[Stored records]
◇ ◇ ◇ ◇ ◇

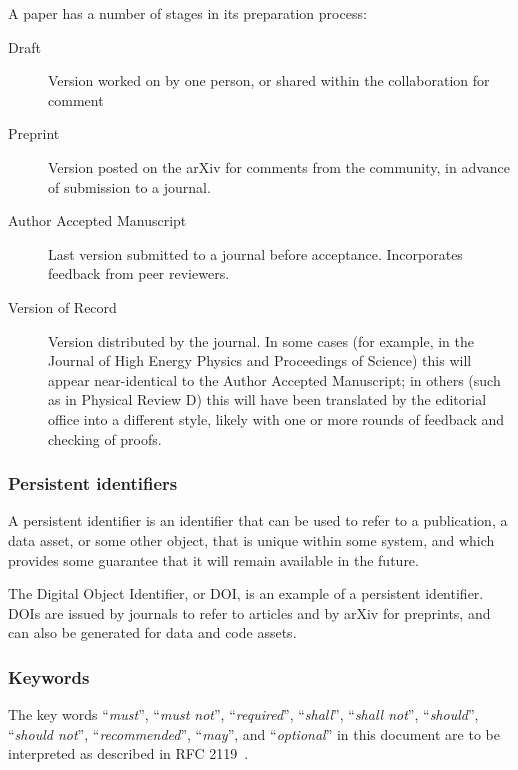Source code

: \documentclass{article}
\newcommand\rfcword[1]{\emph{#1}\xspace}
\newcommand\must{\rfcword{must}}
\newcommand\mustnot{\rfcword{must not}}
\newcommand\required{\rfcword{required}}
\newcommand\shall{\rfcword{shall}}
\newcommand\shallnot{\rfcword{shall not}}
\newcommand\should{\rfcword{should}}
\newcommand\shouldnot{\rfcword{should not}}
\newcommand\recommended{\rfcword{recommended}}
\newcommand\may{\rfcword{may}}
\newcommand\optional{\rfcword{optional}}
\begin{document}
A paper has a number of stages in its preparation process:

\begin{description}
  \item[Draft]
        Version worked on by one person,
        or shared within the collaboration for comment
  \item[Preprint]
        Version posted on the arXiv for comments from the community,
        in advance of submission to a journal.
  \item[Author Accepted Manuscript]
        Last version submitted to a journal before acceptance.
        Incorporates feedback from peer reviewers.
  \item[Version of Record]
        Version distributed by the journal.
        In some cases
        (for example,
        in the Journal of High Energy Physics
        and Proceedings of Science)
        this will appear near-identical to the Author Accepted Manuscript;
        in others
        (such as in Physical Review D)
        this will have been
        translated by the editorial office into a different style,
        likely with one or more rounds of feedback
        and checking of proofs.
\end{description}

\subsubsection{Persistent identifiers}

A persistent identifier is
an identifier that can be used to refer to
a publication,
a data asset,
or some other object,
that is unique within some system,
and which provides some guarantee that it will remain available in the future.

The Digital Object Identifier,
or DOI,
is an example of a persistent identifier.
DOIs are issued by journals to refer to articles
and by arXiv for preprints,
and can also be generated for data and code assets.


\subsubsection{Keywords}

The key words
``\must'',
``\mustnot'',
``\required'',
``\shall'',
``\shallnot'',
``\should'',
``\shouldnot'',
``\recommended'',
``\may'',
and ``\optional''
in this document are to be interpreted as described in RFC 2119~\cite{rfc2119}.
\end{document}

◇ ◇ ◇ ◇ ◇

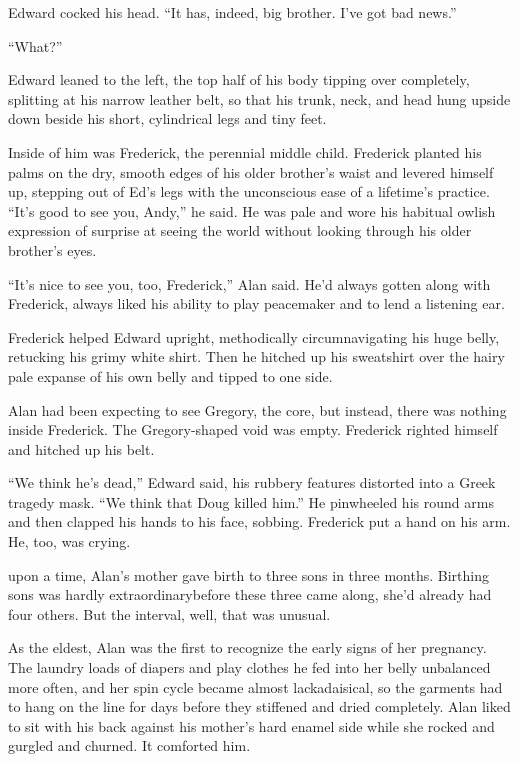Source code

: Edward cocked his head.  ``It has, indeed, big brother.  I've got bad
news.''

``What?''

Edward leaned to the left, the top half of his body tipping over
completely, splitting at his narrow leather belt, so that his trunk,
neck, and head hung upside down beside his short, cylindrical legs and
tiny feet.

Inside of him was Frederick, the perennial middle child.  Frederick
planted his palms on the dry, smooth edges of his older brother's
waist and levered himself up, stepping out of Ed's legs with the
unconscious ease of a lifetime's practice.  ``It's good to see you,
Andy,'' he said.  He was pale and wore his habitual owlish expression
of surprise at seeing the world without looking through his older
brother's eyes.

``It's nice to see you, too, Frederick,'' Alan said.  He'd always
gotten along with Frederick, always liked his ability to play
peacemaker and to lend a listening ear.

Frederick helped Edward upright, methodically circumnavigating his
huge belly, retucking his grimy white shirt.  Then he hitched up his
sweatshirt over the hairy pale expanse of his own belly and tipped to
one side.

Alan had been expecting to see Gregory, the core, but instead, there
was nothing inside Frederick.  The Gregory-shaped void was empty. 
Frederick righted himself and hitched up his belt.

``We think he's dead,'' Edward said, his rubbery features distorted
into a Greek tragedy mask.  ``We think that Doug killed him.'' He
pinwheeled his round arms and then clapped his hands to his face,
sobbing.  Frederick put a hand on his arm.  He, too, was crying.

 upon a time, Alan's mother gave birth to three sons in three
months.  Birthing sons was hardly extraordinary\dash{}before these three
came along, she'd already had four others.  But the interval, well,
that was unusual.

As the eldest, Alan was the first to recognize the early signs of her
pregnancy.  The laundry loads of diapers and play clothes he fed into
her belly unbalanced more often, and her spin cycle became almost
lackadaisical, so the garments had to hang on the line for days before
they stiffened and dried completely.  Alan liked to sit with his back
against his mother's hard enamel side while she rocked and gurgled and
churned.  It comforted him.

◇ ◇ ◇ ◇ ◇

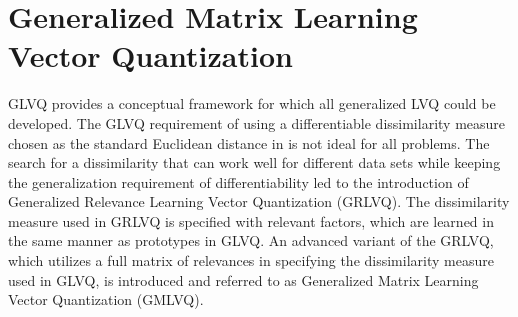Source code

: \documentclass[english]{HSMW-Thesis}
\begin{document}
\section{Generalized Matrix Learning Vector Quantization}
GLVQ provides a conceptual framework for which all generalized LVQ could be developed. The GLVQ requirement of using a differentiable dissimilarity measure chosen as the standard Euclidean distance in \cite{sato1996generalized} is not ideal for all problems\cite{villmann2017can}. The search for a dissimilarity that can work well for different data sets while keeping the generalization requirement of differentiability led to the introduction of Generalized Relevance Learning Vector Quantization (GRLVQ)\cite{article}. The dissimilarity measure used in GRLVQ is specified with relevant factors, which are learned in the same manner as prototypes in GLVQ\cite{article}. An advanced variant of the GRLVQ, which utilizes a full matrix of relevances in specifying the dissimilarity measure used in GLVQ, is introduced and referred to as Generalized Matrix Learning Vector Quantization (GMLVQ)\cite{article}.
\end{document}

◇ ◇ ◇ ◇ ◇

What you will do: Count the lines in the data that contain the string "three", and give nothing but that number.

Finished exercise: 2